Apple barely made it out of the '90s intact. They had a massive turnaround after Jobs returned, and are a major powerhouse today, but people forget just how marginal the Mac was in its early years.
… limited and crazy overpriced. The first Mac was an awesome demo but not able to do much because it only had 128k; within a few years people had shoehorned that demo into much cheaper machines (even had something like Plan 9's UI for Os-9 on the TRS-80 Color Computer)
Meanwhile you had the Atari ST, Amiga, Sinclair QL on the low end with color graphics 68k machines against the still monochrome Mac. These were affordable, good for games and other media, and in principle more scalable than the PC and AT architectures of the time. A little later you got very powerful 68k machines running Unix from vendors like Sun Microsystems. I first saw a Mac 2 in college after I had used a Sun cluster with huge, mostly monochrome, monitors and was blown away by the refinement of the desktop (small monitor had something to do with it) but the price tag was insane.

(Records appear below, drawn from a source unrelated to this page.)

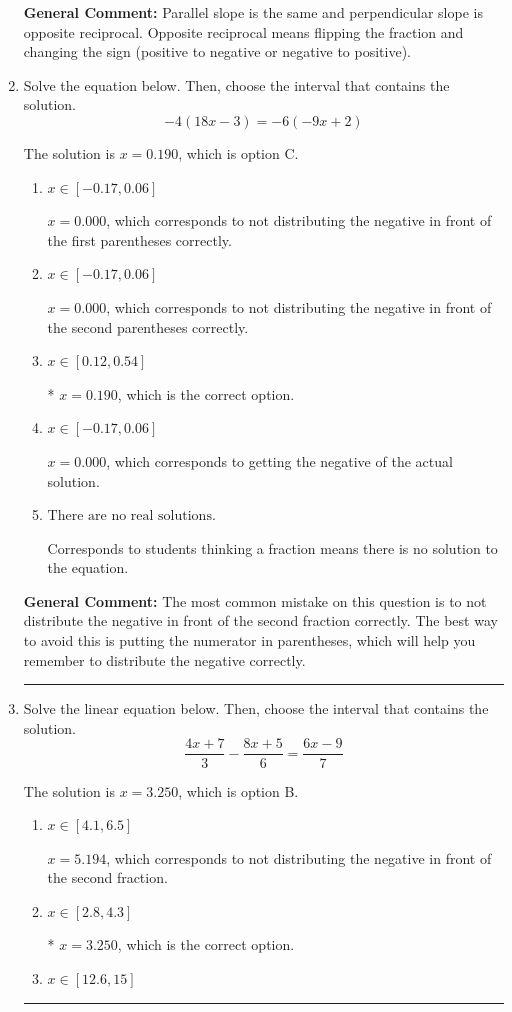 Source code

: \documentclass{extbook}[14pt]
\newcommand{\litem}[1]{\item #1

\rule{\textwidth}{0.4pt}}
\begin{document}
\begin{enumerate}
{\textbf{General Comment:} Parallel slope is the same and perpendicular slope is opposite reciprocal. Opposite reciprocal means flipping the fraction and changing the sign (positive to negative or negative to positive).
}
\litem{
Solve the equation below. Then, choose the interval that contains the solution.
\[ -4(18x -3) = -6(-9x + 2) \]

The solution is \( x = 0.190 \), which is option C.\begin{enumerate}[label=\Alph*.]
\item \( x \in [-0.17, 0.06] \)

$x = 0.000$, which corresponds to not distributing the negative in front of the first parentheses correctly.
\item \( x \in [-0.17, 0.06] \)

$x = 0.000$, which corresponds to not distributing the negative in front of the second parentheses correctly.
\item \( x \in [0.12, 0.54] \)

* $x = 0.190$, which is the correct option.
\item \( x \in [-0.17, 0.06] \)

$x = 0.000$, which corresponds to getting the negative of the actual solution.
\item \( \text{There are no real solutions.} \)

Corresponds to students thinking a fraction means there is no solution to the equation.
\end{enumerate}

\textbf{General Comment:} The most common mistake on this question is to not distribute the negative in front of the second fraction correctly. The best way to avoid this is putting the numerator in parentheses, which will help you remember to distribute the negative correctly.
}
\litem{
Solve the linear equation below. Then, choose the interval that contains the solution.
\[ \frac{4x + 7}{3} - \frac{8x + 5}{6} = \frac{6x -9}{7} \]

The solution is \( x = 3.250 \), which is option B.\begin{enumerate}[label=\Alph*.]
\item \( x \in [4.1, 6.5] \)

 $x = 5.194$, which corresponds to not distributing the negative in front of the second fraction.
\item \( x \in [2.8, 4.3] \)

* $x = 3.250$, which is the correct option.
\item \( x \in [12.6, 15] \)


\end{enumerate}}
\end{enumerate}
\end{document}
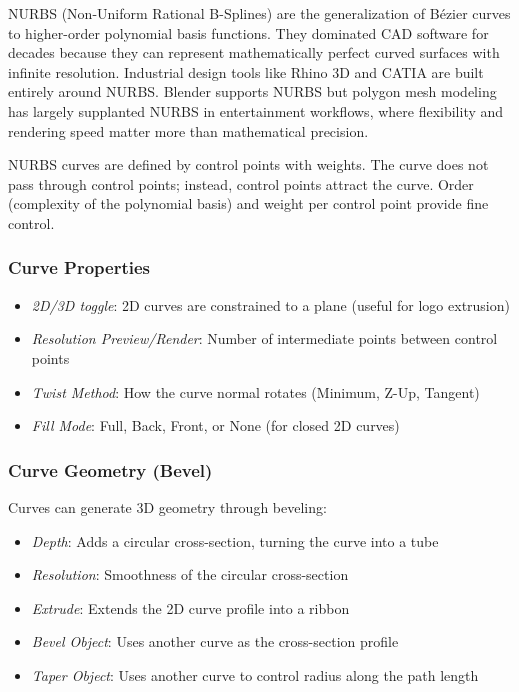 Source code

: \begin{historynote}
NURBS (Non-Uniform Rational B-Splines) are the generalization of B\'{e}zier curves to higher-order polynomial basis functions. They dominated CAD software for decades because they can represent mathematically perfect curved surfaces with infinite resolution. Industrial design tools like Rhino 3D and CATIA are built entirely around NURBS. Blender supports NURBS but polygon mesh modeling has largely supplanted NURBS in entertainment workflows, where flexibility and rendering speed matter more than mathematical precision.
\end{historynote}

NURBS curves are defined by control points with weights. The curve does not pass through control points; instead, control points attract the curve. Order (complexity of the polynomial basis) and weight per control point provide fine control.

\subsubsection{Curve Properties}

\begin{itemize}[leftmargin=2em]
  \item \textit{2D/3D toggle}: 2D curves are constrained to a plane (useful for logo extrusion)
  \item \textit{Resolution Preview/Render}: Number of intermediate points between control points
  \item \textit{Twist Method}: How the curve normal rotates (Minimum, Z-Up, Tangent)
  \item \textit{Fill Mode}: Full, Back, Front, or None (for closed 2D curves)
\end{itemize}

\subsubsection{Curve Geometry (Bevel)}

Curves can generate 3D geometry through beveling:
\begin{itemize}[leftmargin=2em]
  \item \textit{Depth}: Adds a circular cross-section, turning the curve into a tube
  \item \textit{Resolution}: Smoothness of the circular cross-section
  \item \textit{Extrude}: Extends the 2D curve profile into a ribbon
  \item \textit{Bevel Object}: Uses another curve as the cross-section profile
  \item \textit{Taper Object}: Uses another curve to control radius along the path length
\end{itemize}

Some people swore by mac for desktop publishing, but the Suns had great software for that too.
I did own a 286-based computer which was tremendous value in terms of compute power for the cost, much better than the minicomputer machines I was using, able to emulate the Z80 at 3 times the speed of any real Z80, etc.
The graphics sucked but as we went through EGA, VGA and then various Super VGA. In 1993 I got a 486 machine and ran Linux and X Windows and stomped both the Mac and Sun in terms of value.

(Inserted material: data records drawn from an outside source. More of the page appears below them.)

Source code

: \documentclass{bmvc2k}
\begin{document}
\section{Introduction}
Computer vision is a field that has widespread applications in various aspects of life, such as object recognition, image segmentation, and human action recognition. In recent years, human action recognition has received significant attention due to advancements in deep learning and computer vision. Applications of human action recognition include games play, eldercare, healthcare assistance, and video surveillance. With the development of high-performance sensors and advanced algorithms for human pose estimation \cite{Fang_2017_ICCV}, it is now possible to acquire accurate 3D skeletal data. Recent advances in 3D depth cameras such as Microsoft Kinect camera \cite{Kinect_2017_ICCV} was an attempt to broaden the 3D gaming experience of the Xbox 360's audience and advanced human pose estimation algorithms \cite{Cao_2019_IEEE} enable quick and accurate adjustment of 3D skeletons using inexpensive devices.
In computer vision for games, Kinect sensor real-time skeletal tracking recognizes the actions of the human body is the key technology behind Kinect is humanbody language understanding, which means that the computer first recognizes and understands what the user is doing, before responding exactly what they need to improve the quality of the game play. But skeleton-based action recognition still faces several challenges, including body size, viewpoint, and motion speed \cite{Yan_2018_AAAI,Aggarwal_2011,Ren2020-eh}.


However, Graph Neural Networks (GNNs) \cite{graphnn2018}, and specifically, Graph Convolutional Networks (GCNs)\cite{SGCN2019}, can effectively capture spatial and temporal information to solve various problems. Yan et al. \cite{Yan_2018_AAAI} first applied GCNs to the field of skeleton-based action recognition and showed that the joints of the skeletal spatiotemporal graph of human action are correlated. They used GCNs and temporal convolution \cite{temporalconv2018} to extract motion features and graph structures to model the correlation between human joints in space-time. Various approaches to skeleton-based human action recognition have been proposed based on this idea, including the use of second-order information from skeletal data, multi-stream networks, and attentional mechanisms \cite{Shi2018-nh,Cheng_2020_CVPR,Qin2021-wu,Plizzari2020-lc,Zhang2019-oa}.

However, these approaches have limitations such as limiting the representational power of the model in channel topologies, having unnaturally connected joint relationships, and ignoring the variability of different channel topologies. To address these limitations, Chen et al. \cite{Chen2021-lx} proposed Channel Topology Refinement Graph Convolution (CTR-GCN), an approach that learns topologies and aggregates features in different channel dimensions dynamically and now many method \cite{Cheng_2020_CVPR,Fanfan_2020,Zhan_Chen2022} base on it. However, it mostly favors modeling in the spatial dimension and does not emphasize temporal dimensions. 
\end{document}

> Meanwhile you had the Atari ST, Amiga, Sinclair QL on the low end
I don't know that you would call some of those (I'm familiar with the Amiga) as "low end" compared to the Mac. Same CPU, more memory (the Amiga could go up to 138MB, even then), more capacity floppy drives. 4096 color display at higher resolutions than the monochrome Mac. Better sound quality, 4 channel stereo versus monochrome.
Yeah, definitely not sure how the Amiga was low-end versus the Original Mac.
It was also nonexistent within the US.